This is an attempt at getting old scanned journal papers to be
viewable on the e-readers, particularly my Sony PRS300.  The devices
themselves tend not to deal well with image PDFs, and calibre doesn't
do any better it seems.  This program splits each page into 4 images
which tends to be enough to make them quite legible on a 5" screen.
As you may imagine, this works well for two-column journal style split
exactly down the middle, and not-at-all for most other layouts.

It uses the Calibre-generated output as templates, and pdftohtml (part
of evince/poppler) to do the actual conversion of pdf to images.  It
uses ImageMagick's convert to resize the images and also uses PIL to
read the image sizes.  These last two tasks could be done by either
tool alone but I just picked what was easiest to code.  All of these
packages should come builtin with any standard linux distribution (KDE
installations might need to install evince).

Usage:
./converttoimageepub.py --help
Usage: converttoimageepub.py [-v] [-h] [options] <pdf file>

Options:
  -h, --help            show this help message and exit
  -v, --verbose         Verbosity.  Invoke many times for higher verbosity
  -o OUTPUTFILENAME, --output=OUTPUTFILENAME
                        Output filename.  If not specified, it is like the
                        input with an epub extension
  --keep-work           Leave temporary directory behind
  --width=WIDTH         Width of resultant images (default: 550)
  --height=HEIGHT       Height of resultant images (default: 747)
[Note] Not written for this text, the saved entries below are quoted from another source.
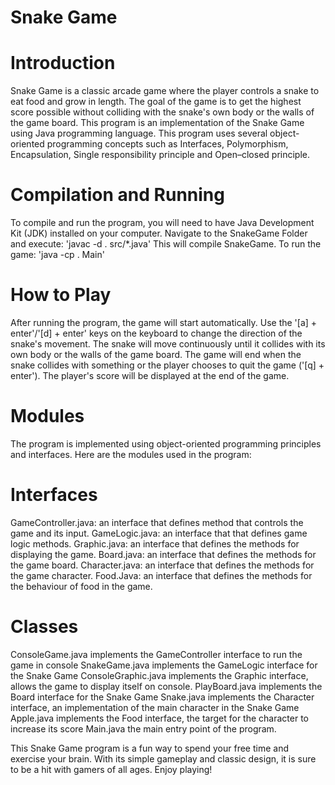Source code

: # Snake Game #

# Introduction #
Snake Game is a classic arcade game where the player controls a snake to eat food and grow in length. The goal of the game is to get the highest score possible without colliding with the snake's own body or the walls of the game board. This program is an implementation of the Snake Game using Java programming language.
This program uses several object-oriented programming concepts such as Interfaces, Polymorphism, Encapsulation, Single responsibility principle and Open–closed principle.

# Compilation and Running #
To compile and run the program, you will need to have Java Development Kit (JDK) installed on your computer.
Navigate to the SnakeGame Folder and execute: 'javac -d . src/*.java' This will compile SnakeGame.
To run the game: 'java -cp . Main'

# How to Play #
After running the program, the game will start automatically. Use the '[a] + enter'/'[d] + enter' keys on the keyboard to change the direction of the snake's movement. The snake will move continuously until it collides with its own body or the walls of the game board. The game will end when the snake collides with something or the player chooses to quit the game ('[q] + enter'). The player's score will be displayed at the end of the game.

# Modules #
The program is implemented using object-oriented programming principles and interfaces. Here are the modules used in the program:

# Interfaces
GameController.java: an interface that defines method that controls the game and its input.
GameLogic.java: an interface that that defines game logic methods.
Graphic.java: an interface that defines the methods for displaying the game.
Board.java: an interface that defines the methods for the game board.
Character.java: an interface that defines the methods for the game character.
Food.Java: an interface that defines the methods for the behaviour of food in the game.

# Classes
ConsoleGame.java implements the GameController interface to run the game in console
SnakeGame.java implements the GameLogic interface for the Snake Game
ConsoleGraphic.java implements the Graphic interface, allows the game to display itself on console.
PlayBoard.java implements the Board interface for the Snake Game
Snake.java implements the Character interface, an implementation of the main character in the Snake Game
Apple.java implements the Food interface, the target for the character to increase its score
Main.java the main entry point of the program.


This Snake Game program is a fun way to spend your free time and exercise your brain. With its simple gameplay and classic design, it is sure to be a hit with gamers of all ages. 
Enjoy playing!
Mostly just calling it with a PDF as an argument will generate a file
with the same name but an .epub extension in your current directory.
The default width and height match PRS300 output but you'll have to
find what works for your device (hint: get height right, make width
something wider than you think is right)

pdftohtml takes longer than you think to finish, so run the program
with -vvv to watch it go.


License is GPLv3 since it uses Calibre output and Calibre is thusly
licensed.  The code in the script itself isGPLv3/BSD/WTFPL, take your pick.